YOUR INSTRUCTIONS:
Go through the records, and copy each line in which the string "scripts" is present.

Stored dataset items
────────

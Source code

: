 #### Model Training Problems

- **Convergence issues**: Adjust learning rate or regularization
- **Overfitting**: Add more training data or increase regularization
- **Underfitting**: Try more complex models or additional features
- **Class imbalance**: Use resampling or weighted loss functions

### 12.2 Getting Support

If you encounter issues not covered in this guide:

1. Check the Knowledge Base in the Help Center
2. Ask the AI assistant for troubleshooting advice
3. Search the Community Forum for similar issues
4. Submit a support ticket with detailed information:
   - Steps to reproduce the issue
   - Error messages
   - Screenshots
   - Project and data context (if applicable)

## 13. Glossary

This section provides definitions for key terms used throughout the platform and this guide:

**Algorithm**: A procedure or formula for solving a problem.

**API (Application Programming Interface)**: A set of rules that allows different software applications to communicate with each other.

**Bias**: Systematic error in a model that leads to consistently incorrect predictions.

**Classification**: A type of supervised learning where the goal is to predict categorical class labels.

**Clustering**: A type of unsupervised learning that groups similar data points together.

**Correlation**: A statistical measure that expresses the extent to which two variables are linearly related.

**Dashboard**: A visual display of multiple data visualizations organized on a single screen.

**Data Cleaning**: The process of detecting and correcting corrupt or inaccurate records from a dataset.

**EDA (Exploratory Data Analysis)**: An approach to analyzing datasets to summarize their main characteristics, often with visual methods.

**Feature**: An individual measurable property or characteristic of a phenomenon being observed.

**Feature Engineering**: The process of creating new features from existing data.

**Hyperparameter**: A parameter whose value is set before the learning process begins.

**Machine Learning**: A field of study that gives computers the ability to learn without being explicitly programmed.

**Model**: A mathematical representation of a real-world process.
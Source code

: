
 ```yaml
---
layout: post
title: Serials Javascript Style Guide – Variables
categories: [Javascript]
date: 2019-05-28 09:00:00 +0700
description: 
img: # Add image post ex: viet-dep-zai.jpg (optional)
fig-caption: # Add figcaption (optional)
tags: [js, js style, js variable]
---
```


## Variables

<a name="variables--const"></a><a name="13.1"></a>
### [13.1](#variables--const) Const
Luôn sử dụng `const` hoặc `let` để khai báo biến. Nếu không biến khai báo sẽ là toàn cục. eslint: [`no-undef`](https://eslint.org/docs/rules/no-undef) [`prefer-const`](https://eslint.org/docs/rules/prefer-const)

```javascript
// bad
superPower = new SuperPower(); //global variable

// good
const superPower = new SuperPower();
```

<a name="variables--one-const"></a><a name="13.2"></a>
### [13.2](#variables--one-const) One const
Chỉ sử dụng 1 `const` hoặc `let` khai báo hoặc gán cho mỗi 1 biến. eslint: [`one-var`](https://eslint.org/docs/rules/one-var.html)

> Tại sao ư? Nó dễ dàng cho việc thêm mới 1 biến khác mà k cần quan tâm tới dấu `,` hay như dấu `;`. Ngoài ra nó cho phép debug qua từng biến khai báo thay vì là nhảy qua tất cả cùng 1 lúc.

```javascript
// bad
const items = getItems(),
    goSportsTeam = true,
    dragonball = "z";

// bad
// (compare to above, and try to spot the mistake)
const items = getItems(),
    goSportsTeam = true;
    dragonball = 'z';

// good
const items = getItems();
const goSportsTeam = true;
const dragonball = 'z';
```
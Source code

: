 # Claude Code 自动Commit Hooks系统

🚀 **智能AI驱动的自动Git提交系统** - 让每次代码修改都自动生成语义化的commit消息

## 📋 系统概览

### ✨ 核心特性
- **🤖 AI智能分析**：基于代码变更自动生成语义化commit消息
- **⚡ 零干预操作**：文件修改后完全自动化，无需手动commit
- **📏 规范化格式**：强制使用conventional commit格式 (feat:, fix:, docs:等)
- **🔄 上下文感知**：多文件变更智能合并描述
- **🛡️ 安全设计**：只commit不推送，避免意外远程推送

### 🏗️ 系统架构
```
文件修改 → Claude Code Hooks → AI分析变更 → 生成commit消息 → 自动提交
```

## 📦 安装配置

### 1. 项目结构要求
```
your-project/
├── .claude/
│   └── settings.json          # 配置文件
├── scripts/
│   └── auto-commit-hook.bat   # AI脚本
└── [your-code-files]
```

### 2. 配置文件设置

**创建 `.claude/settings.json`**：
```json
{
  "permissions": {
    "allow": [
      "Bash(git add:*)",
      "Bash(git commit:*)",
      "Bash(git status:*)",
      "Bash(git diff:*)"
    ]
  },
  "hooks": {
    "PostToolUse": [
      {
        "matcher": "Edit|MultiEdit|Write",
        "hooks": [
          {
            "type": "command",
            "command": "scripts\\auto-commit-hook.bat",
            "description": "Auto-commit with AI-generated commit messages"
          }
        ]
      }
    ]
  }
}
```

────────

RESULT:
├── scripts/
            "command": "scripts\\auto-commit-hook.bat",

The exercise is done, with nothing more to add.